If he could speak like a man, it might have forced those topside to treat him like one, and I remember for the very first time since my lot was drawn as a tribute that he is a prince. A prince of Crete, born of the Queen herself, and if he is a prince, then I am a princess. There is no throne to which my husband leads me back, but I follow him willingly, allowing him to grip me tightly.
***
The next time he finds me, there is almost a hint of a smile playing at his wide mouth, as if this has become a game.
I put my hands around the great spear of his cock as it rises from its sheath upon finding me, stroking up the pink skin, feeling the way it swells, and closing my small hand around the fist-sized head that graces the tip. The sheath of skin covering him moves easily, and he grunts as I pull it up to cover his cocktip completely before moving my hand down once more, exposing the moisture he leaks. He takes me against the wall, and it is the first time I face him as he mates me. My hands are free, and I am able to grip his wide shoulders and feel the strength in his arms and chest, drag my fingertips over the scars at his throat and gently touch his face.

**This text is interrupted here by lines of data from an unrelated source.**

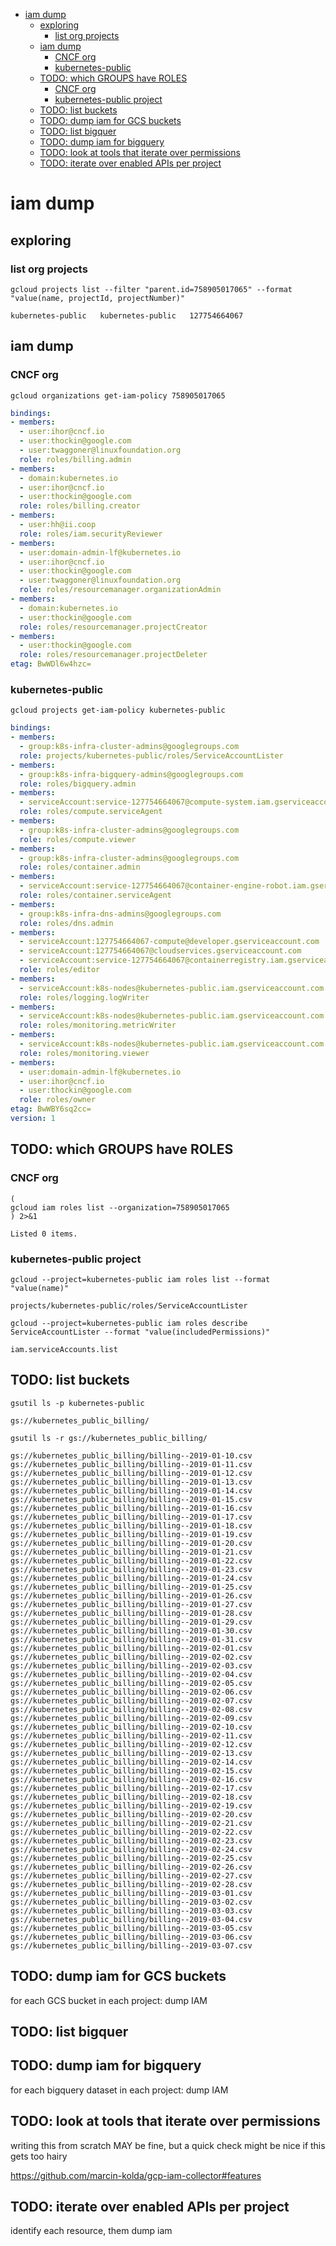 - [iam dump](#sec-1)
  - [exploring](#sec-1-1)
    - [list org projects](#sec-1-1-1)
  - [iam dump](#sec-1-2)
    - [CNCF org](#sec-1-2-1)
    - [kubernetes-public](#sec-1-2-2)
  - [TODO: which GROUPS have ROLES](#sec-1-3)
    - [CNCF org](#sec-1-3-1)
    - [kubernetes-public project](#sec-1-3-2)
  - [TODO: list buckets](#sec-1-4)
  - [TODO: dump iam for GCS buckets](#sec-1-5)
  - [TODO: list bigquer](#sec-1-6)
  - [TODO: dump iam for bigquery](#sec-1-7)
  - [TODO: look at tools that iterate over permissions](#sec-1-8)
  - [TODO: iterate over enabled APIs per project](#sec-1-9)


# iam dump<a id="sec-1"></a>

## exploring<a id="sec-1-1"></a>

### list org projects<a id="sec-1-1-1"></a>

```shell
gcloud projects list --filter "parent.id=758905017065" --format "value(name, projectId, projectNumber)"
```

    kubernetes-public	kubernetes-public	127754664067

## iam dump<a id="sec-1-2"></a>

### CNCF org<a id="sec-1-2-1"></a>

```shell
gcloud organizations get-iam-policy 758905017065
```

```yaml
bindings:
- members:
  - user:ihor@cncf.io
  - user:thockin@google.com
  - user:twaggoner@linuxfoundation.org
  role: roles/billing.admin
- members:
  - domain:kubernetes.io
  - user:ihor@cncf.io
  - user:thockin@google.com
  role: roles/billing.creator
- members:
  - user:hh@ii.coop
  role: roles/iam.securityReviewer
- members:
  - user:domain-admin-lf@kubernetes.io
  - user:ihor@cncf.io
  - user:thockin@google.com
  - user:twaggoner@linuxfoundation.org
  role: roles/resourcemanager.organizationAdmin
- members:
  - domain:kubernetes.io
  - user:thockin@google.com
  role: roles/resourcemanager.projectCreator
- members:
  - user:thockin@google.com
  role: roles/resourcemanager.projectDeleter
etag: BwWDl6w4hzc=
```

### kubernetes-public<a id="sec-1-2-2"></a>

```shell
gcloud projects get-iam-policy kubernetes-public
```

```yaml
bindings:
- members:
  - group:k8s-infra-cluster-admins@googlegroups.com
  role: projects/kubernetes-public/roles/ServiceAccountLister
- members:
  - group:k8s-infra-bigquery-admins@googlegroups.com
  role: roles/bigquery.admin
- members:
  - serviceAccount:service-127754664067@compute-system.iam.gserviceaccount.com
  role: roles/compute.serviceAgent
- members:
  - group:k8s-infra-cluster-admins@googlegroups.com
  role: roles/compute.viewer
- members:
  - group:k8s-infra-cluster-admins@googlegroups.com
  role: roles/container.admin
- members:
  - serviceAccount:service-127754664067@container-engine-robot.iam.gserviceaccount.com
  role: roles/container.serviceAgent
- members:
  - group:k8s-infra-dns-admins@googlegroups.com
  role: roles/dns.admin
- members:
  - serviceAccount:127754664067-compute@developer.gserviceaccount.com
  - serviceAccount:127754664067@cloudservices.gserviceaccount.com
  - serviceAccount:service-127754664067@containerregistry.iam.gserviceaccount.com
  role: roles/editor
- members:
  - serviceAccount:k8s-nodes@kubernetes-public.iam.gserviceaccount.com
  role: roles/logging.logWriter
- members:
  - serviceAccount:k8s-nodes@kubernetes-public.iam.gserviceaccount.com
  role: roles/monitoring.metricWriter
- members:
  - serviceAccount:k8s-nodes@kubernetes-public.iam.gserviceaccount.com
  role: roles/monitoring.viewer
- members:
  - user:domain-admin-lf@kubernetes.io
  - user:ihor@cncf.io
  - user:thockin@google.com
  role: roles/owner
etag: BwWBY6sq2cc=
version: 1
```

## TODO: which GROUPS have ROLES<a id="sec-1-3"></a>

### CNCF org<a id="sec-1-3-1"></a>

```shell
(
gcloud iam roles list --organization=758905017065
) 2>&1
```

    Listed 0 items.

### kubernetes-public project<a id="sec-1-3-2"></a>

```shell
gcloud --project=kubernetes-public iam roles list --format "value(name)"
```

    projects/kubernetes-public/roles/ServiceAccountLister

```shell
gcloud --project=kubernetes-public iam roles describe ServiceAccountLister --format "value(includedPermissions)"
```

    iam.serviceAccounts.list

## TODO: list buckets<a id="sec-1-4"></a>

```shell
gsutil ls -p kubernetes-public
```

    gs://kubernetes_public_billing/

```shell
gsutil ls -r gs://kubernetes_public_billing/
```

    gs://kubernetes_public_billing/billing--2019-01-10.csv
    gs://kubernetes_public_billing/billing--2019-01-11.csv
    gs://kubernetes_public_billing/billing--2019-01-12.csv
    gs://kubernetes_public_billing/billing--2019-01-13.csv
    gs://kubernetes_public_billing/billing--2019-01-14.csv
    gs://kubernetes_public_billing/billing--2019-01-15.csv
    gs://kubernetes_public_billing/billing--2019-01-16.csv
    gs://kubernetes_public_billing/billing--2019-01-17.csv
    gs://kubernetes_public_billing/billing--2019-01-18.csv
    gs://kubernetes_public_billing/billing--2019-01-19.csv
    gs://kubernetes_public_billing/billing--2019-01-20.csv
    gs://kubernetes_public_billing/billing--2019-01-21.csv
    gs://kubernetes_public_billing/billing--2019-01-22.csv
    gs://kubernetes_public_billing/billing--2019-01-23.csv
    gs://kubernetes_public_billing/billing--2019-01-24.csv
    gs://kubernetes_public_billing/billing--2019-01-25.csv
    gs://kubernetes_public_billing/billing--2019-01-26.csv
    gs://kubernetes_public_billing/billing--2019-01-27.csv
    gs://kubernetes_public_billing/billing--2019-01-28.csv
    gs://kubernetes_public_billing/billing--2019-01-29.csv
    gs://kubernetes_public_billing/billing--2019-01-30.csv
    gs://kubernetes_public_billing/billing--2019-01-31.csv
    gs://kubernetes_public_billing/billing--2019-02-01.csv
    gs://kubernetes_public_billing/billing--2019-02-02.csv
    gs://kubernetes_public_billing/billing--2019-02-03.csv
    gs://kubernetes_public_billing/billing--2019-02-04.csv
    gs://kubernetes_public_billing/billing--2019-02-05.csv
    gs://kubernetes_public_billing/billing--2019-02-06.csv
    gs://kubernetes_public_billing/billing--2019-02-07.csv
    gs://kubernetes_public_billing/billing--2019-02-08.csv
    gs://kubernetes_public_billing/billing--2019-02-09.csv
    gs://kubernetes_public_billing/billing--2019-02-10.csv
    gs://kubernetes_public_billing/billing--2019-02-11.csv
    gs://kubernetes_public_billing/billing--2019-02-12.csv
    gs://kubernetes_public_billing/billing--2019-02-13.csv
    gs://kubernetes_public_billing/billing--2019-02-14.csv
    gs://kubernetes_public_billing/billing--2019-02-15.csv
    gs://kubernetes_public_billing/billing--2019-02-16.csv
    gs://kubernetes_public_billing/billing--2019-02-17.csv
    gs://kubernetes_public_billing/billing--2019-02-18.csv
    gs://kubernetes_public_billing/billing--2019-02-19.csv
    gs://kubernetes_public_billing/billing--2019-02-20.csv
    gs://kubernetes_public_billing/billing--2019-02-21.csv
    gs://kubernetes_public_billing/billing--2019-02-22.csv
    gs://kubernetes_public_billing/billing--2019-02-23.csv
    gs://kubernetes_public_billing/billing--2019-02-24.csv
    gs://kubernetes_public_billing/billing--2019-02-25.csv
    gs://kubernetes_public_billing/billing--2019-02-26.csv
    gs://kubernetes_public_billing/billing--2019-02-27.csv
    gs://kubernetes_public_billing/billing--2019-02-28.csv
    gs://kubernetes_public_billing/billing--2019-03-01.csv
    gs://kubernetes_public_billing/billing--2019-03-02.csv
    gs://kubernetes_public_billing/billing--2019-03-03.csv
    gs://kubernetes_public_billing/billing--2019-03-04.csv
    gs://kubernetes_public_billing/billing--2019-03-05.csv
    gs://kubernetes_public_billing/billing--2019-03-06.csv
    gs://kubernetes_public_billing/billing--2019-03-07.csv

## TODO: dump iam for GCS buckets<a id="sec-1-5"></a>

for each GCS bucket in each project: dump IAM

## TODO: list bigquer<a id="sec-1-6"></a>

## TODO: dump iam for bigquery<a id="sec-1-7"></a>

for each bigquery dataset in each project: dump IAM

## TODO: look at tools that iterate over permissions<a id="sec-1-8"></a>

writing this from scratch MAY be fine, but a quick check might be nice if this gets too hairy

<https://github.com/marcin-kolda/gcp-iam-collector#features>

## TODO: iterate over enabled APIs per project<a id="sec-1-9"></a>

identify each resource, them dump iam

The next time I go wondering, he very nearly manages to take me by surprise. I had turned a corner paying more attention to the torchlight flickering ahead than I did to the shadows beyond, and when he hooked me around the waist, swinging me into the air, I shrieked. It is only when I realize they are his broad arms encircling me that I’m able to relax, melting into the warmth of his skin. His tongue is just as rough and wide as I remembered from the first time when it strokes up my legs, parting my thighs. I hold onto his horns as he spreads me open, and for the first time since I watched the frenzy of brides encircling him, my own voice rises in a hitching, gasping moan.
If new brides were to arrive at that moment, it would be my voice they followed, my screams that caused their own, and when they found me, I would be on my knees in the dirt, carried on the tide of ecstasy as my husband took me from behind. They would see my belly swell like a wineskin as he filled me, would see his seed dripping from me as he thrust through his release, and it would be my body they pulled aside to clean with their tongues, every drop of his essence a feast not to be wasted.
I understand now, that scene I first saw on arriving in the maze. I am able to feel him inside me even when he is not; able to feel the shape of him pushing through my skin and stretching me wide, and when I realize it is a dream and I am alone, the maze is darker than ever.
When he holds me aloft in his arms, thrusting relentlessly into me, I can see the sun’s glow and feel its warmth. It is the warmth of his breath, I come to realize, and he is the only sun I will ever need again. When he releases into me, filling me with his seed in great spurts that I am able to feel shaking up my spine, I am able to see across the sea, to the very gates of Mycenae, to the top of the Acropolis, to the fires of the great oracle.